The deferred comp packages are in addition to the traditional upfront cash bonuses, recruiters say. UBS will make up at least half of a rep's lost compensation — and a successful enough advisor could potentially receive up to 100 percent of lost deferred compensation.
“That's the real frontier,” says New York-based recruiter Mark Elzweig. “If firms can't address deferred compensation issues, they're limited to talented up-and-comers, which are certainly worthy hires — but except in rare instances, they're limiting themselves in terms of who they can attract.”
There are some caveats, however. Recruiters say UBS isn't offering this sort of perk to anyone — just producers who would be in the top two quintiles. For a 10-year veteran, a top quintile producer at UBS has more than $130 million in assets under management, according to an internal memo. Also, whether a producer receives more than 50 percent of lost compensation is based on assets brought in over the first couple of years.
To some, this structure represents the next step in trying to attract entrenched reps that have been with a firm for 10 or 15 years. Say a rep who has been making $1 million in gross production for the last three or five years wants to switch firms. A typical deferred bonus for a producer of this type would be about 5 percent. Assuming that vests over three years, that's $50,000 per year that a rep is leaving behind, in perpetuity. For an advisor making an income of $400,000, leaving behind $150,000 makes moving a much more complicated question.
“They're designed so a broker will say, ‘There's a reason to stay,’” says Andrew Tasnady of Tasnady & Assoc., a Port Washington, N.Y.-based compensation consultant. “If you're a fast-growing producer, you're outstripping the glue value. It's one thing if you were a $300,000 producer three years ago, and now you're at $700,000 — you've only deferred a few percentage points of the previous amount. But a lot of these plans increase the percentage for higher producers.”

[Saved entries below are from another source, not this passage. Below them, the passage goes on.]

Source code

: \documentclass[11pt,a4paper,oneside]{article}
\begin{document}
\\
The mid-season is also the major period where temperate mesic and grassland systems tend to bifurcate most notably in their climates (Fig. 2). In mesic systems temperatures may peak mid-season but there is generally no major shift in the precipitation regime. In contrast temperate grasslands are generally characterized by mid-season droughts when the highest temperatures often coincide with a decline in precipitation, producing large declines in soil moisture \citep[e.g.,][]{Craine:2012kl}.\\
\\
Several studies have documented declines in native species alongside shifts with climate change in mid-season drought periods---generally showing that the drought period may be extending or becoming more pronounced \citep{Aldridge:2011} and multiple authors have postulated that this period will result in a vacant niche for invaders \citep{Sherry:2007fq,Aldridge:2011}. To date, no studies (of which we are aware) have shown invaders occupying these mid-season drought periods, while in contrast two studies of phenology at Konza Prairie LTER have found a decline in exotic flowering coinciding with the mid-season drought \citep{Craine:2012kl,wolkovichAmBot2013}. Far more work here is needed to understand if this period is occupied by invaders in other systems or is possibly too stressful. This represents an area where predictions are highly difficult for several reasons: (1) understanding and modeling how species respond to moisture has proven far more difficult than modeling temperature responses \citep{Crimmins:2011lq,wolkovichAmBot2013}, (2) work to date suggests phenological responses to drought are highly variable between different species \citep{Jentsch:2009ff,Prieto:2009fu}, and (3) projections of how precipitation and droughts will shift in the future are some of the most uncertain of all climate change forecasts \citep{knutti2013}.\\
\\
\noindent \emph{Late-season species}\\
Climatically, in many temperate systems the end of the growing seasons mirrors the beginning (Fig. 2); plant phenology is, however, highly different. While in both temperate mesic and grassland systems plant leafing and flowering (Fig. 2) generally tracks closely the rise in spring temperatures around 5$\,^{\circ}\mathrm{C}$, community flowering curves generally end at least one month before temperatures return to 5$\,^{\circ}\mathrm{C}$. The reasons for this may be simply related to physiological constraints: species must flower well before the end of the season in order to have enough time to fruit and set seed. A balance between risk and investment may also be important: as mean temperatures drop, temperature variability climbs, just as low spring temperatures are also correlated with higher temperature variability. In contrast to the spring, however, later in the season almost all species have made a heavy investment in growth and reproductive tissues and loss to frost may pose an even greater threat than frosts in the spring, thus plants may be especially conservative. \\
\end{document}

But is UBS overspending? Among the more highly pilloried deals in the brokerage industry in the last few years were the mammoth offerings put together by Prudential Securities at the tail end of the bull market — which weighed the firm down. “Ultimately, that had such an adverse impact, when the market turned down that they could not sustain things,” one recruiter said. “But [UBS] wants to get the assets in there.” A September 2003 survey done by Citigroup underlines that point. Of 1,100 high-net-worth investors surveyed, 77 percent of those with UBS accounts said they'd be likely to move their accounts if their advisor left, which compares unfavorably with Morgan Stanley and Merrill Lynch at 38 percent and 28 percent, respectively.
Tasnady, however, says because upfront bonuses have steadily increased over the last several years (the stock market's whims notwithstanding) as a function of steadily rising advisor compensation, firms have no choice but to find an innovative approach. Some, like Elzweig, think this could catch on.
One thing's for sure: It makes a recruiter's job that much more difficult. “Whenever I talk to large producers, I have a calculator on my desk,” says Elzweig. “Because I know we're going to get into deferred compensation issues.”